4月下旬から5月上旬にかけて、為替市場では対ドルの円相場が150円~160円台で乱高下し、政府・日本銀行の為替介入も指摘されている。トヨタが24年3月期の決算と同時に発表する25年3月期の業績予想でどの程度の円安を織り込むかも焦点となる。
■余力づくり
トヨタグループでは、22年に日野自動車、23年にはダイハツ工業と豊田自動織機で、それぞれ燃費の検査や認証試験での不正が発覚した。一部車種の型式認証の取り消しにも発展し、トヨタブランドで販売する車の生産や販売にも影響が出ている。

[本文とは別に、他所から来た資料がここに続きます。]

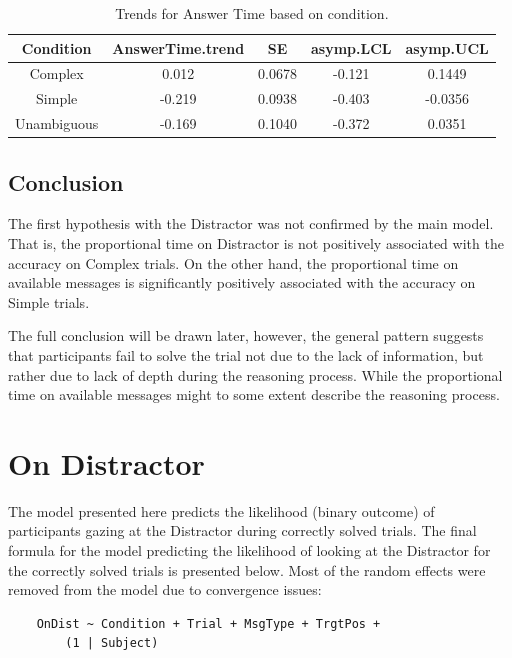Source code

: \begin{table}[h!]
\centering
\begin{tabular}{|c|c|c|c|c|}
\hline
\textbf{Condition} & \textbf{AnswerTime.trend} & \textbf{SE} & \textbf{asymp.LCL} & \textbf{asymp.UCL} \\ \hline
Complex            & 0.012                     & 0.0678      & -0.121             & 0.1449             \\ \hline
Simple             & -0.219                    & 0.0938      & -0.403             & -0.0356            \\ \hline
Unambiguous        & -0.169                    & 0.1040      & -0.372             & 0.0351             \\ \hline
\end{tabular}
\caption{Trends for Answer Time based on condition.}
\label{tab:answertime_trends}
\end{table}

\subsection*{Conclusion}
The first hypothesis with the Distractor was not confirmed by the main model. That is, the proportional time on Distractor is not positively associated with the accuracy on Complex trials. On the other hand, the proportional time on available messages is significantly positively associated with the accuracy on Simple trials. 

The full conclusion will be drawn later, however, the general pattern suggests that participants fail to solve the trial not due to the lack of information, but rather due to lack of depth during the reasoning process. While the proportional time on available messages might to some extent describe the reasoning process.















\section{On Distractor}
\label{sec:distractor_model}

The model presented here predicts the likelihood (binary outcome) of participants gazing at the Distractor during correctly solved trials. The final formula for the model predicting the likelihood of looking at the Distractor for the correctly solved trials is presented below. Most of the random effects were removed from the model due to convergence issues:
\begin{verbatim}
    OnDist ~ Condition + Trial + MsgType + TrgtPos +
        (1 | Subject)
\end{verbatim}

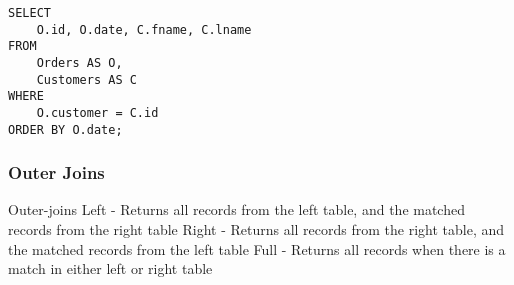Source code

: \documentclass{article}
\begin{document}
\begin{lstlisting}[frame=single]  
SELECT 
    O.id, O.date, C.fname, C.lname
FROM
    Orders AS O,
    Customers AS C
WHERE
    O.customer = C.id
ORDER BY O.date;
\end{lstlisting} 
%
%                




















\subsubsection*{Outer Joins}

\begin{outline}
     
                
        \1 Outer-joins
                \2 Left - Returns all records from the left table, and the
matched records from the right table
                \2 Right - Returns all records from the right table, and
the matched records from the left table
                \2 Full - Returns all records when there is a match in either
left or right table
\end{outline}


  
  



 
\end{document}
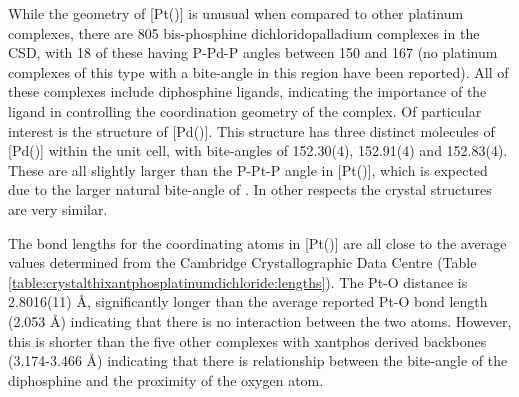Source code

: While the geometry of [Pt(\tButhixantphos)] is unusual when compared to other platinum complexes, there are 805 bis-phosphine dichloridopalladium complexes in the \gls{CSD}, with 18 of these having P-Pd-P angles between 150 and 167\degrees{} (no platinum complexes of this type with a bite-angle in this region have been reported).\cite{Allen2002}  All of these complexes include diphosphine ligands, indicating the importance of the ligand in controlling the coordination geometry of the complex.  Of particular interest is the structure of [Pd(\tBuxantphos)].\cite{Allen2002}  This structure has three distinct molecules of [Pd(\tBuxantphos)] within the unit cell, with bite-angles of 152.30(4), 152.91(4) and 152.83(4)\degrees.  These are all slightly larger than the P-Pt-P angle in [Pt(\tButhixantphos)], which is expected due to the larger natural bite-angle of \tBuxantphos{}.  In other respects the crystal structures are very similar.  

The bond lengths for the coordinating atoms in [Pt(\tButhixantphos)] are all close to the average values determined from the Cambridge Crystallographic Data Centre (Table \ref{table:crystalthixantphosplatinumdichloride:lengths}).  The Pt-O distance is 2.8016(11) \si{\angstrom}, significantly longer than the average reported Pt-O bond length (2.053 \si{\angstrom}) indicating that there is no interaction between the two atoms.  However, this is shorter than the five other complexes with xantphos derived backbones (3.174-3.466 \si{\angstrom}) indicating that there is relationship between the bite-angle of the diphosphine and the proximity of the oxygen atom.  

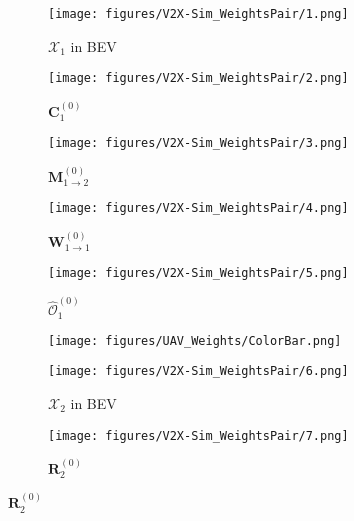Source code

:\documentclass{article}
\begin{document}
\begin{figure}[!t]
  \centering
\begin{subfigure}{0.18\linewidth}
    \texttt{[image: figures/V2X-Sim\_WeightsPair/1.png]}
    \vspace{-5mm}
    \caption{$\mathcal{X}_1$ in BEV}
    \label{fig:UAV_BEVImage1}
  \end{subfigure}
\begin{subfigure}{0.18\linewidth}
    \texttt{[image: figures/V2X-Sim\_WeightsPair/2.png]}
    \vspace{-5mm}
    \caption{$\mathbf{C}_1^{(0)}$}
    \label{fig:UAV_ConfMap1}
  \end{subfigure}
  \begin{subfigure}{0.18\linewidth}
    \texttt{[image: figures/V2X-Sim\_WeightsPair/3.png]}
    \vspace{-5mm}
    \caption{$\mathbf{M}_{1\rightarrow 2}^{(0)}$}
    \label{fig:UAV_SelectMat1}
  \end{subfigure}
  \begin{subfigure}{0.18\linewidth}
    \texttt{[image: figures/V2X-Sim\_WeightsPair/4.png]}
    \vspace{-5mm}
    \caption{$\mathbf{W}_{1\rightarrow 1}^{(0)}$}
    \label{fig:UAV_AttenWeight1to1}
  \end{subfigure}
\begin{subfigure}{0.18\linewidth}
    \texttt{[image: figures/V2X-Sim\_WeightsPair/5.png]}
    \vspace{-5mm}
    \caption{$\widehat{\mathcal{O}}_{1}^{(0)}$}
    \label{fig:UAV_DetectionBeforeComm}
  \end{subfigure}
  \begin{subfigure}{0.06\linewidth}
    \texttt{[image: figures/UAV\_Weights/ColorBar.png]}
\end{subfigure}
  \centering
  \begin{subfigure}{0.18\linewidth}
    \texttt{[image: figures/V2X-Sim\_WeightsPair/6.png]}
    \vspace{-5mm}
    \caption{$\mathcal{X}_2$ in BEV}
    \label{fig:UAV_BEVImage2}
  \end{subfigure}
\begin{subfigure}{0.18\linewidth}
    \texttt{[image: figures/V2X-Sim\_WeightsPair/7.png]}
    \vspace{-5mm}
    \caption{$\mathbf{R}_2^{(0)}$}

\end{subfigure}
\end{figure}
\end{document}
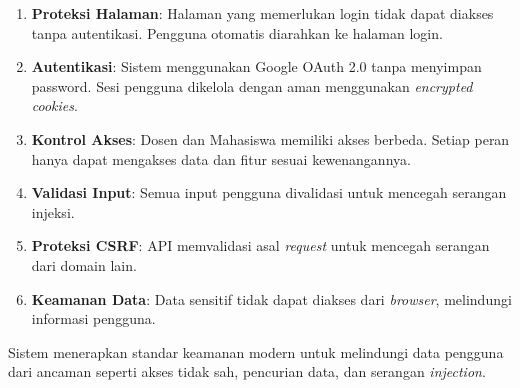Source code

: \begin{enumerate}
	\item \textbf{Proteksi Halaman}: Halaman yang memerlukan login tidak dapat diakses tanpa autentikasi. Pengguna otomatis diarahkan ke halaman login.

	\item \textbf{Autentikasi}: Sistem menggunakan Google OAuth 2.0 tanpa menyimpan password. Sesi pengguna dikelola dengan aman menggunakan \textit{encrypted cookies}.

	\item \textbf{Kontrol Akses}: Dosen dan Mahasiswa memiliki akses berbeda. Setiap peran hanya dapat mengakses data dan fitur sesuai kewenangannya.

	\item \textbf{Validasi Input}: Semua input pengguna divalidasi untuk mencegah serangan injeksi.

	\item \textbf{Proteksi CSRF}: API memvalidasi asal \textit{request} untuk mencegah serangan dari domain lain.

	\item \textbf{Keamanan Data}: Data sensitif tidak dapat diakses dari \textit{browser}, melindungi informasi pengguna.
\end{enumerate}

Sistem menerapkan standar keamanan modern untuk melindungi data pengguna dari ancaman seperti akses tidak sah, pencurian data, dan serangan \textit{injection}.
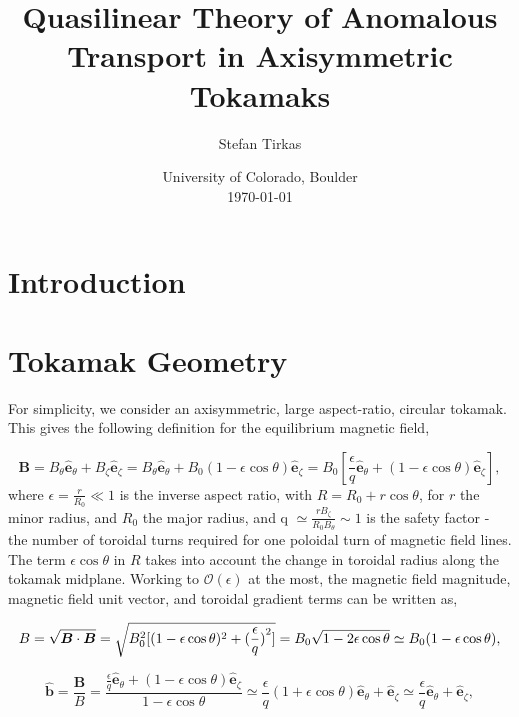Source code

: \documentclass[12pt]{article}
\begin{document}
\title{Quasilinear Theory of Anomalous Transport in Axisymmetric Tokamaks}
\author{Stefan Tirkas}


\date{University of Colorado, Boulder\\[2ex]%
      \today}

\maketitle


\section{Introduction}


\section{Tokamak Geometry}
   \quad For simplicity, we consider an axisymmetric, large aspect-ratio, circular tokamak. This gives
the following definition for the equilibrium magnetic field,

   \begin{equation}
      \bm{B} = B_\theta\bm{\hat{e}}_\theta + B_\zeta\bm{\hat{e}}_\zeta =
               B_\theta\bm{\hat{e}}_\theta + B_0(1-\epsilon\cos\theta)\bm{\hat{e}}_\zeta =
               B_0[\frac{\epsilon}{q}\bm{\hat{e}}_\theta + (1-\epsilon\cos\theta)\bm{\hat{e}}_\zeta],
   \end{equation}
where $\epsilon=\frac{r}{R_0} \ll 1$ is the inverse aspect ratio, with $R=R_0+r\cos\theta$, for $r$ the minor radius,
and $R_0$ the major radius, and q $\simeq\frac{rB_\zeta}{R_0B_\theta}\sim1$ is the safety factor - the number of
toroidal turns required for one poloidal turn of magnetic field lines. The term $\epsilon\cos\theta$ in $R$ takes into
account the change in toroidal radius along the tokamak midplane. Working to $\mathcal{O}(\epsilon)$ at the most, the
magnetic field magnitude, magnetic field unit vector, and toroidal gradient terms can be written as,
   
   \begin{equation}
      B = \sqrt{\bm{B}\cdot\bm{B}} = \sqrt{B_0^2[(1-\epsilon\cos\theta)^2 + (\frac{\epsilon}{q})\strut^2]} =
          B_0\sqrt{1-2\epsilon\cos\theta} \simeq B_0(1-\epsilon\cos\theta),
   \end{equation}

   \begin{equation}
      \bm{\hat{b}} = \frac{\bm{B}}{B} = \frac{\frac{\epsilon}{q}\bm{\hat{e}}_\theta + (1-\epsilon\cos\theta)\bm{\hat{e}}_\zeta}
                     {1-\epsilon\cos\theta} \simeq \frac{\epsilon}{q}(1+\epsilon\cos\theta)\bm{\hat{e}}_\theta + 
                     \bm{\hat{e}}_\zeta \simeq \frac{\epsilon}{q}\bm{\hat{e}}_\theta + \bm{\hat{e}}_\zeta,
   \end{equation}
\end{document}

グループで相次いだ不正を受け、今年2~3月にかけて行われたトヨタの春闘では生産・開発体制の見直しが主要なテーマとなった。労働組合からは、「目の前の仕事に忙殺され、仕事内容を振り返る余力がない」といった現場の実態が報告され、協議の結果、今後1年間は効率改善の数値目標を例外的に撤廃するなど、余力のある現場を目指すことで一致した。
トヨタの決算は毎年、原価改善の努力が利益の押し上げ要因となっている。23年3月期は資材高騰に悩まされたが、「カイゼン」の名で知られる部品メーカーと一体となった生産合理化努力などで2550億円の営業利益をひねり出した。
一方、25年3月期は部品メーカーに対しても労務費の上昇分を負担する方針を示すなど、サプライチェーン(供給網)全体で取引価格の適正化を進める考えだ。4~9月は原価改善に伴う値下げ要請は中小企業に求めず、大手も最小限にとどめるという。原価改善はトヨタのお家芸とも言われるが、トヨタ自身が余力づくりを掲げる中で業績予想にどの程度の原価改善効果を見込むか注目される。
■将来展望
自動車業界は「100年に一度の変革期」とされる。トヨタはガソリン車からHV、EV、燃料電池車(FCV)まで幅広く手がけるマルチパスウェイ(全方位)戦略を掲げ、研究開発費や設備投資額は上昇傾向にある。
さらには、「モビリティー・カンパニーへの変革」の旗印を掲げて静岡県の工場跡地で建設中の実証都市「ウーブン・シティ」の第一期建設も、今年中に完了する見通しだ。決算発表では、トヨタの経営陣からどのような将来展望が語られるかにも注目が集まる。